LoRA のみ / 対象モデルが限定されるのさえ良ければ使いやすそう

Models & Pricing - Tinker Documentation

ただサポートモデルが deprecated になっていったりする点は気になるところ

使い方

Get Started - Tinker Documentation

Cookbook: Get Started - Tinker Documentation

thinking-machines-lab/tinker-cookbook: Post-training with Tinker

Build LoRA Adapter - Tinker Documentation

tinker_cookbook.weights.build_lora_adapter を呼ぶことで Hugging Face transformer / peft で動かせる形になる

build_hf_model - Tinker Documentation

tinker-cookbook/tinker_cookbook/weights/README.md at 839c27d21b66d3027c6866238e6e3f02406c90ed · thinking-machines-lab/tinker-cookbook

Tinker 上にある生のアダプタの状態では Tinker インフラ上でしか実行できない?

コスト感

学習

Models & Pricing - Tinker Documentation

forward backward の総トークンに課金される?

H100 等1枚に乗るようなモデルだと Runpod のほうが安いものの手間の面で救われる価格感かなあ、明らかに楽ではある

トークン課金なので、Tinker は速くさばくモチベーションあるし、実際速いのがいいね

ストレージ

Checkpoints に残る LoRA アダプタで $0.10/GB/mo

TTL 設定できるので常に設定しておくとよさそう

中断/再開

中断したり再開したりできる・途中の checkpoint から別の学習をしたり

Weights Management - Tinker Documentation

save_weights_for_sampler: weights

save_state: weights & optimizer

LoRA に一言ありそう

LoRA Without Regret - Thinking Machines Lab

LoRA Primer - Tinker Documentation

まとまっているしネガも説明しているのもいいね

For supervised fine-tuning on small-to-medium-sized instruction-tuning and reasoning datasets, LoRA performs the same as full fine-tuning.

For datasets that exceed LoRA capacity, LoRA underperforms FullFT. Rather than the loss reaching a distinct floor that it can’t go below, LoRA results in worse training efficiency that depends on the relationship between model capacity to dataset size.

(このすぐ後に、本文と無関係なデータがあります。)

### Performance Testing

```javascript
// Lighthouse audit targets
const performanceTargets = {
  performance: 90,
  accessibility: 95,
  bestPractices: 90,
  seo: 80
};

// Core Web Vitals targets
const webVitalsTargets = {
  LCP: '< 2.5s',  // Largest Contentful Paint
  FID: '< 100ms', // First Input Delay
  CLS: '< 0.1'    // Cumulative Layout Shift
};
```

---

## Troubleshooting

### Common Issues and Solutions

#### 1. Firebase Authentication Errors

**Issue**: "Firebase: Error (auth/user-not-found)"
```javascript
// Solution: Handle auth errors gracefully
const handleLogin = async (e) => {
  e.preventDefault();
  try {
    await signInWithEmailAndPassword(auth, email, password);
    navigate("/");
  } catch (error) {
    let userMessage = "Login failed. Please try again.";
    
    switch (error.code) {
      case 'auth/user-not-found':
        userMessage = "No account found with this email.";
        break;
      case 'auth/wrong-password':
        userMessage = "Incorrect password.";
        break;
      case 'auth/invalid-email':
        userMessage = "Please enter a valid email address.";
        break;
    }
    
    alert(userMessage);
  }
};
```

In some scenarios, LoRA is less tolerant of large batch sizes than full fine-tuning — it pays a larger penalty in loss as batch size increases beyond some point. This penalty is not mitigated by increasing the LoRA rank; it is a property of the product-of-matrices parametrization, which has different training dynamics than optimizing the original weight matrix.

Even in small data settings, LoRA performs better when applied to all weight matrices, especially MLP and MoE layers. Attention-only LoRA underperforms even when we match the number of trainable parameters by using higher rank for attention-only LoRA.

LoRA performs equivalently to FullFT for reinforcement learning even with small ranks. We find that RL requires very low capacity, a result we anticipated based on information-theoretical arguments.

学習率係数計算機

LoRA requires a much larger LR than full fine-tuning---typically 20-100x larger, depending on model size.

thinking-machines-lab/tinker-cookbook@main - tinker_cookbook/hyperparam_utils.py#L76

10 固定じゃん、いまは rank や alpha に依存せず単に full の 10 倍が経験的にいいらしい

code:param.py

base_lr = 5e-5

lora_multiplier = 10.0

lr = base_lr * lora_multiplier

lr = lr * (2000/hidden)**exp # 隠れ層の次元数で補正、このテーブルがコード中にある